The storage site is serving a contractor on a project that will enable the MU Power Plant to burn wood. McDavid said he supports that project, but he and other council members clearly are angry about The Kroenke Group's behavior.
Stan Kroenke of Columbia is the namesake for The Kroenke Group and one of the wealthiest men in the country. The Osco Drug store has been closed and the building left vacant since 2004.
"For me, if the university had called us and said, 'Hey, can you cut us a break?' I'd have said sure," McDavid said. "But it annoys me that this site, which is a blight in the middle of Columbia ... Maybe the people that own it are in hard financial times, I don't know. Maybe they can't afford to upgrade it. Maybe they need the money. I don't know."
"It's an embarrassing site, and it's almost like they're thumbing their nose at us," McDavid said, adding that the owner deserves to be punished.
City Attorney Fred Boeckmann told the council that the maximum fine for zoning violations is $250 per day.
"Let's do it," McDavid said.
Council members recognized the fine would be no burden on Kroenke's company.
"This is all symbolic," McDavid said. "This is about making a statement."

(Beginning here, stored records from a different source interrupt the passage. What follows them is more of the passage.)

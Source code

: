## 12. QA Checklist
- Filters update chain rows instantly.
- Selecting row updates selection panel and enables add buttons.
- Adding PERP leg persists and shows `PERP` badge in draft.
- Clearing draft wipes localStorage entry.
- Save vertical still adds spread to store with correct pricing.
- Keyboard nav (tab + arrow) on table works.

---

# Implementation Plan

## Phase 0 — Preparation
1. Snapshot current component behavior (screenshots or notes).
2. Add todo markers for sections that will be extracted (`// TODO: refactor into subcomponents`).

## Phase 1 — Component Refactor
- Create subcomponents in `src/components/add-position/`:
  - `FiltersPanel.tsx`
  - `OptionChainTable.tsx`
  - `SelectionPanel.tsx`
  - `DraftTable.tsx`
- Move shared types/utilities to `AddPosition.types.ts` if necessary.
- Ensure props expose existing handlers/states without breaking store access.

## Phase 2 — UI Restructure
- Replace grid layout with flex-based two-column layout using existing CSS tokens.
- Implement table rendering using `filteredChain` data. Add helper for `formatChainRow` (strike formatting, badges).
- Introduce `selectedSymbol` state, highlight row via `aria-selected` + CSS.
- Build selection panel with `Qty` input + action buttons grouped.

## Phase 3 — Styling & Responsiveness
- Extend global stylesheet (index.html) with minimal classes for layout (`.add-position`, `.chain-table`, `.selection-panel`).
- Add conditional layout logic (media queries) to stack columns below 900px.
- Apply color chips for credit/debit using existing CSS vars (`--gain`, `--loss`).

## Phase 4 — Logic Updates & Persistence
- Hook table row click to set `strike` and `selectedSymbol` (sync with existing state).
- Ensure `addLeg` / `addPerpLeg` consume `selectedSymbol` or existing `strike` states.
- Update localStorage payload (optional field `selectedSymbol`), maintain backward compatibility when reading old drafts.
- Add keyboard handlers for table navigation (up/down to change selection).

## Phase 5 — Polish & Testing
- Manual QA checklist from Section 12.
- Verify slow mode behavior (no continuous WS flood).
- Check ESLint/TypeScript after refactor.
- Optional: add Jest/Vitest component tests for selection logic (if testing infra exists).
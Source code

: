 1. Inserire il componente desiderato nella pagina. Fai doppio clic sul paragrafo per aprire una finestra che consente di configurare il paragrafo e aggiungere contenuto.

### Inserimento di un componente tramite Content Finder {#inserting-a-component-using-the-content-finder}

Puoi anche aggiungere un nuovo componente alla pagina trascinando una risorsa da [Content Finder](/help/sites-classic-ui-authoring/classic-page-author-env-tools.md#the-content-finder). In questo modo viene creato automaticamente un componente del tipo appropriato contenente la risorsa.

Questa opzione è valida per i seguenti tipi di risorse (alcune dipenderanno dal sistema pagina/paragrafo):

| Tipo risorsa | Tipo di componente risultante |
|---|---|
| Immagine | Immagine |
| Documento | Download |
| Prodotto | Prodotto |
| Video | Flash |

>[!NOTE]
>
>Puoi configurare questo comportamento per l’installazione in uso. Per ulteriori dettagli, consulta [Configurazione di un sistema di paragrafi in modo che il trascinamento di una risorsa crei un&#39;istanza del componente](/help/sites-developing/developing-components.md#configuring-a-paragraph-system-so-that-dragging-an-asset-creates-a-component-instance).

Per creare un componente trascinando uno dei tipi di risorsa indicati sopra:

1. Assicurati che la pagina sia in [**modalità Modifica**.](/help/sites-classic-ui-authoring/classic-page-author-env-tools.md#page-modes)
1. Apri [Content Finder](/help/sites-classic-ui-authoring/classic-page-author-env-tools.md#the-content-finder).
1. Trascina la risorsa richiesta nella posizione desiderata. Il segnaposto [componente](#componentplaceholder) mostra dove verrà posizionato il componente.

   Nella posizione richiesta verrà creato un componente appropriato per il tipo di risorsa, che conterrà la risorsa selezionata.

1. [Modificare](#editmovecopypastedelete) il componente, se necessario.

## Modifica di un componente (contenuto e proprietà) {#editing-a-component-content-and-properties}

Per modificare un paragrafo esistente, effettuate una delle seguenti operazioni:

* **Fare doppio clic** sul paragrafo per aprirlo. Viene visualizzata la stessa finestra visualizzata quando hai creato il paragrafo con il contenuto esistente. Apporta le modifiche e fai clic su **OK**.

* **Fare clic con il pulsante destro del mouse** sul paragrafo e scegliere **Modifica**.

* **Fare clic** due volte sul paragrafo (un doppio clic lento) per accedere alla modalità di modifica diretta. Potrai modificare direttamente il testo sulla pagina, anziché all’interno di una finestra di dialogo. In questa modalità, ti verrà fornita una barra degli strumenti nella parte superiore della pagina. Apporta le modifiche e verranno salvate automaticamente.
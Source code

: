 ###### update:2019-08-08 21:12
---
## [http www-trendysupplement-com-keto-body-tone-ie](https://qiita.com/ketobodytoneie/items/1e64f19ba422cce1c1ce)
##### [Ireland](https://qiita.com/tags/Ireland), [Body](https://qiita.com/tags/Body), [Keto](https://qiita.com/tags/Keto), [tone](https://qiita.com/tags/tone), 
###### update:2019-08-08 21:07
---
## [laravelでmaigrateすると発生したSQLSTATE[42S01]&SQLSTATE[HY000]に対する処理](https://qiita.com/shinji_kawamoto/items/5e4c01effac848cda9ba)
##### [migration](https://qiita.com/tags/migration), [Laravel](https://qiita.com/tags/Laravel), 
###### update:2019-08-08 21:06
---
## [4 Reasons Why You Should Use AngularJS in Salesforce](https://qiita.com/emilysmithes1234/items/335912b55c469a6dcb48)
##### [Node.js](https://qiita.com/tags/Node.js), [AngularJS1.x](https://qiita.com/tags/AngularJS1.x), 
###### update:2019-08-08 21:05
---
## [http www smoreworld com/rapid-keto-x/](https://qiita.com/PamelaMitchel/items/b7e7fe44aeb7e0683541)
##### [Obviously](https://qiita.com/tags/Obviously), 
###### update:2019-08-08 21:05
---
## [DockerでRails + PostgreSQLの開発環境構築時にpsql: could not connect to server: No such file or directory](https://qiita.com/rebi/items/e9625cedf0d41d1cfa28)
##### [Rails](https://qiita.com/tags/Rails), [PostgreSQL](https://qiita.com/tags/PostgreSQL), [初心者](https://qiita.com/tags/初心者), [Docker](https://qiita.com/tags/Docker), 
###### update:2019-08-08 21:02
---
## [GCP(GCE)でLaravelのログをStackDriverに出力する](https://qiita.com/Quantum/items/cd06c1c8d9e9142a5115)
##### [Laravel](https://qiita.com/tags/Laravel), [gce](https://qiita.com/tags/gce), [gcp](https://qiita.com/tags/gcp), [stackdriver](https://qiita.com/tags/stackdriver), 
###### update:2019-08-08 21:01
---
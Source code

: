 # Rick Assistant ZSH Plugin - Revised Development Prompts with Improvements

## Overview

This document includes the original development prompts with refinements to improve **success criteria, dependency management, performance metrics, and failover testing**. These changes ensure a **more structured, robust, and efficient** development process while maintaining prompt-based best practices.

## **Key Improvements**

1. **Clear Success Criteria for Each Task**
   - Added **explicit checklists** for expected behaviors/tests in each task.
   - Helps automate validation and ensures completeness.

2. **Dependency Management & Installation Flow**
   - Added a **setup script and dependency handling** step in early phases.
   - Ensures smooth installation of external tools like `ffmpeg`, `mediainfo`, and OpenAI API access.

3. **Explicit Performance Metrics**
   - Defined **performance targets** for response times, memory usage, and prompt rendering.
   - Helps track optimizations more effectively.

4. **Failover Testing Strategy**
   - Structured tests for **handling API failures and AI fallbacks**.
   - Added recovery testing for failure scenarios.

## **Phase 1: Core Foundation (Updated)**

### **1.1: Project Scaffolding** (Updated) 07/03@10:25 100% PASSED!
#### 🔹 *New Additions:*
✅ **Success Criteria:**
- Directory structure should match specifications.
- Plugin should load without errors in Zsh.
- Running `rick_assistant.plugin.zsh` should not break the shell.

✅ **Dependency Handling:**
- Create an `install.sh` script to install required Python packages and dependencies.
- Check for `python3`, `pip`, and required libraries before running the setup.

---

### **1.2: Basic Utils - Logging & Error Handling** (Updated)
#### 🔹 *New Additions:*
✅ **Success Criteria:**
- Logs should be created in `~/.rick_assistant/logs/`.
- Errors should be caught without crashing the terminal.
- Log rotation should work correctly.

First Ward Councilman Fred Schmidt said he hears a lot about the property from constituents.
“Perhaps 10 percent of all the comments I have ever gotten on council have been about why is that Osco site not developed,” he said.
"It's an eyesore," Schmidt added. "They've had requests to use it for things like a farmers market that they have turned down, so let's fine them."
The site is a vacant parking lot in front of what used to be Osco Drug, at 111 S. Providence Road. The building and parking lot are zoned for C-2, or central business district, uses.
Because the central business district zoning area does not permit outdoor storage uses, the city notified The Kroenke Group of a zoning violation on July 18.
Second Ward Councilman Jason Thornhill also supported the fine. "This guy's not a newcomer to zoning," he said of Kroenke.
Community development director Tim Teddy said staff decided to suspend enforcement of the violation after the contractor asked city officials if they could continue using the site if they were able to hide the equipment and materials from public view.
"I think they realized they were letting it all hang out there on Providence," Teddy said. His staff will work with the city's law department to determine the number of days The Kroenke Group has been in violation of the ordinance.
"The council gave very clear directions last night, so we will be enforcing that," he said.
Schmidt worried that The Kroenke Group might try to dodge the fine.
"I would be sad to see the property owner, because of his impoverished state, push this off on the contractor," he said.
Project manager Bryan Meyer of McCarthy Building Cos., the contractor working on the power plant, was unable to say whether the lease would continue. He said it would definitely affect work on the power plant if the company is forced to move the storage yard.
Council members did ask staff to draft an amendment to the zoning code that would allow for temporary construction storage sites, but they were clear that they would not issue such a permit to The Kroenke Group.
The Kroenke Group did not return phone calls seeking comment.